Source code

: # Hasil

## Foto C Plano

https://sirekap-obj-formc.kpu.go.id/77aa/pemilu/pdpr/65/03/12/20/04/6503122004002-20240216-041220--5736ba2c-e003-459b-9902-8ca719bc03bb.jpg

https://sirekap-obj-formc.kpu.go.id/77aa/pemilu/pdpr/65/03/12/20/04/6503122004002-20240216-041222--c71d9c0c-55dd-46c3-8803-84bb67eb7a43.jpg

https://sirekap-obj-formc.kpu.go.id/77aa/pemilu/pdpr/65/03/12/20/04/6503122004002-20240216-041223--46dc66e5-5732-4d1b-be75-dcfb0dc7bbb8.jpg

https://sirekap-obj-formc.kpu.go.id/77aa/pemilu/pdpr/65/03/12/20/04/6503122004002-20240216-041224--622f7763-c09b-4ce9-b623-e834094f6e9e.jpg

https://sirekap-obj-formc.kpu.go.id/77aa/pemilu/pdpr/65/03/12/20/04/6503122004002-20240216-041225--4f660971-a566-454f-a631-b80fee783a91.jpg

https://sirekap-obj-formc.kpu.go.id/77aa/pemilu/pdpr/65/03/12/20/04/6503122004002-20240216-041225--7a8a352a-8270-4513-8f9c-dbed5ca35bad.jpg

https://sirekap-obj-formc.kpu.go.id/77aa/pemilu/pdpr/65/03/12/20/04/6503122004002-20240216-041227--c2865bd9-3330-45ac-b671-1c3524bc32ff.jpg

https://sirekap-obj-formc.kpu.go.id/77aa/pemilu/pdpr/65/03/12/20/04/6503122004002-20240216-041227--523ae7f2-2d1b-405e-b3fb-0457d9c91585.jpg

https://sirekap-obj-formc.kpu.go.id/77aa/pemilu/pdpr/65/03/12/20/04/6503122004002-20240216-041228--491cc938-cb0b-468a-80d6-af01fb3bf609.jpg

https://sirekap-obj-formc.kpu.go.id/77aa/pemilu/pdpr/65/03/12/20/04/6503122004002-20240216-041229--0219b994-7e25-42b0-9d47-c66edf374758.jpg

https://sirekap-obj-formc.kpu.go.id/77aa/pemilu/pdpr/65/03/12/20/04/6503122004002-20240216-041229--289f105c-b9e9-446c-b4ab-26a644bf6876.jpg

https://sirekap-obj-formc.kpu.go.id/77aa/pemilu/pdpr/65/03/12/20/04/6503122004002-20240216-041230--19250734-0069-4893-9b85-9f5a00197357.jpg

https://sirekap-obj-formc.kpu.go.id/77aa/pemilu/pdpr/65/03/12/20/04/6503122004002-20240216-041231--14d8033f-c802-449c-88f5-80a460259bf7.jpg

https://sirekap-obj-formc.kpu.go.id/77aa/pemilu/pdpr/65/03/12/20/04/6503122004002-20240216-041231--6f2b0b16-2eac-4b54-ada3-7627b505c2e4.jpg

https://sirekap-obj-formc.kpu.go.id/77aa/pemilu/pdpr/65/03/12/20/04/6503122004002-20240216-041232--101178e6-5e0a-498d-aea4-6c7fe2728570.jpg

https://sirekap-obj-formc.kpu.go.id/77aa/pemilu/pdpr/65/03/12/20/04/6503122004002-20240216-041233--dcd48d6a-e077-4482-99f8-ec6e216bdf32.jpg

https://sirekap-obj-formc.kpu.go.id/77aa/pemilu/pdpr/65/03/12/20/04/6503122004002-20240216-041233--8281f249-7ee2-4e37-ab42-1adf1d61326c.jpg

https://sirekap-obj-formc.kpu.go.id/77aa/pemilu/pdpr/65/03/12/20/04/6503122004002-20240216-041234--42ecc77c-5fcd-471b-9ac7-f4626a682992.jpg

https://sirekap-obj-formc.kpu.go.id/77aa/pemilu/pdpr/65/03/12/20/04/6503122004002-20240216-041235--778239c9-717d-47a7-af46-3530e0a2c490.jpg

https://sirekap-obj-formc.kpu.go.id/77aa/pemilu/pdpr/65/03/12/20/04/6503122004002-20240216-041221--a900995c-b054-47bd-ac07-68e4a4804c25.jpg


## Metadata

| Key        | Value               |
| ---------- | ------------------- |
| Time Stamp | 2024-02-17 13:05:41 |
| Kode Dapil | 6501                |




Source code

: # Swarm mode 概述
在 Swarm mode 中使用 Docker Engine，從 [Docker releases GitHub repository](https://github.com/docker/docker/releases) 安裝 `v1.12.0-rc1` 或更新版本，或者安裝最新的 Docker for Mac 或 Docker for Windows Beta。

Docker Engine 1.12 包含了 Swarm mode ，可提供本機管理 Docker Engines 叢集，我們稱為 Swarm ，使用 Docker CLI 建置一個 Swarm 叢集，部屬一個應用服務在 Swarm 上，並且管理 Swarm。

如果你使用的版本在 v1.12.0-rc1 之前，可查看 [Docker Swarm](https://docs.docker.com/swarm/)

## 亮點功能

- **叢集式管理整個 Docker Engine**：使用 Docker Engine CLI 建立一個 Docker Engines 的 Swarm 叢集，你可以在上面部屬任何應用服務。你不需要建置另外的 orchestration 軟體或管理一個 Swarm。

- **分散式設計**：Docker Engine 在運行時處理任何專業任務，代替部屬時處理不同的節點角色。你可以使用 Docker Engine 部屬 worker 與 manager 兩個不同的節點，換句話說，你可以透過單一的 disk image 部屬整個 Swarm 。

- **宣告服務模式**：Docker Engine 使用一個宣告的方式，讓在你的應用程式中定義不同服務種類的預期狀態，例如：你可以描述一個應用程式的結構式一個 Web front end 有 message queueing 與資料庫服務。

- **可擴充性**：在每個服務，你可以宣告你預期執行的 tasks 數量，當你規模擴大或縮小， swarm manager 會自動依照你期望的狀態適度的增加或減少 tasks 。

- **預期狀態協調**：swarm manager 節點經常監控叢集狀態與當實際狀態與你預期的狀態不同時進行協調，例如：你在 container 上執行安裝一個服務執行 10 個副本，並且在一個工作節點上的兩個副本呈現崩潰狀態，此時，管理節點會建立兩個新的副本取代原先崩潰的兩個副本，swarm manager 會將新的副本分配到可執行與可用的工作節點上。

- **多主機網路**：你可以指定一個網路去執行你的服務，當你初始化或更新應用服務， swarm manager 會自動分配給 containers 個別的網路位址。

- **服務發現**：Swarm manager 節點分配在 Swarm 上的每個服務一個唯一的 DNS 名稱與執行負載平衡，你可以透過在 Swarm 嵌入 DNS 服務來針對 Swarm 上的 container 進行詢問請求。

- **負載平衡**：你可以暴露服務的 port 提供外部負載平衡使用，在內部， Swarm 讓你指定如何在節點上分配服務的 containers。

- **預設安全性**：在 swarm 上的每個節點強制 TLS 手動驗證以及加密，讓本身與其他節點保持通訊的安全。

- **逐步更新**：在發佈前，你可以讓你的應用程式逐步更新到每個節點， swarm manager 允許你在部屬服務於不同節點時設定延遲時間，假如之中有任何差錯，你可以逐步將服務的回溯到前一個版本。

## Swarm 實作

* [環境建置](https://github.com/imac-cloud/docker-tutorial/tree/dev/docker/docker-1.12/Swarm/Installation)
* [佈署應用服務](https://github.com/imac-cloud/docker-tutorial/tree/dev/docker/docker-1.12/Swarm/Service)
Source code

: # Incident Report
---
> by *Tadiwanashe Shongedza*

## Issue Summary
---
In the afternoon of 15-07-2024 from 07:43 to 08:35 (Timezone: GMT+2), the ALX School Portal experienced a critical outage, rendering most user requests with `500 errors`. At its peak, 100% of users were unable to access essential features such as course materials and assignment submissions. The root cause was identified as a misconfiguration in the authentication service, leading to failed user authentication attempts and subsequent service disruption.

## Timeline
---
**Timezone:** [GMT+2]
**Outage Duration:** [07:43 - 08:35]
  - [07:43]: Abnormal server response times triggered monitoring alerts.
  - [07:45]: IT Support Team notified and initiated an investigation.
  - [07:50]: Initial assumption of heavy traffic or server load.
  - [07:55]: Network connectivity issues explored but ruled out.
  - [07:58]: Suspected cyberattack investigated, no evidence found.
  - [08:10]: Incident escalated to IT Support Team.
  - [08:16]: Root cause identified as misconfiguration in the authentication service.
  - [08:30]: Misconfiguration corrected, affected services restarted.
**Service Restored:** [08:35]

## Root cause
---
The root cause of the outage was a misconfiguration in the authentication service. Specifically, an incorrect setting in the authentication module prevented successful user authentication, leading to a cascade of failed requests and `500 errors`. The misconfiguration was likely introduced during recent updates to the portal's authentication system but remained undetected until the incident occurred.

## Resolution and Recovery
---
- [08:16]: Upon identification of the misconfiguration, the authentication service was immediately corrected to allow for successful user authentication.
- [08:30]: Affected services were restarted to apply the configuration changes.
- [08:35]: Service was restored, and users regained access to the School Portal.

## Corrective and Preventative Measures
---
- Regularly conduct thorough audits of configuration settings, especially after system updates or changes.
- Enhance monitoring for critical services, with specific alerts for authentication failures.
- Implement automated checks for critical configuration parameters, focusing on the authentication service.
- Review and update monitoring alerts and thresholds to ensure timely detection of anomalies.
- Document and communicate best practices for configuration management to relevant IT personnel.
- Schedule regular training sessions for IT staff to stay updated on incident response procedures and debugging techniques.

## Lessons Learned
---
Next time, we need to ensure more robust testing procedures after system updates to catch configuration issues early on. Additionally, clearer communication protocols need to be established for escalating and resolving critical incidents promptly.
____________________
* Assignment: Only lines with the word "leading" go in the answer. Take them all from the entries above.

* Answer to this task:
In the afternoon of 15-07-2024 from 07:43 to 08:35 (Timezone: GMT+2), the ALX School Portal experienced a critical outage, rendering most user requests with `500 errors`. At its peak, 100% of users were unable to access essential features such as course materials and assignment submissions. The root cause was identified as a misconfiguration in the authentication service, leading to failed user authentication attempts and subsequent service disruption.
The root cause of the outage was a misconfiguration in the authentication service. Specifically, an incorrect setting in the authentication module prevented successful user authentication, leading to a cascade of failed requests and `500 errors`. The misconfiguration was likely introduced during recent updates to the portal's authentication system but remained undetected until the incident occurred.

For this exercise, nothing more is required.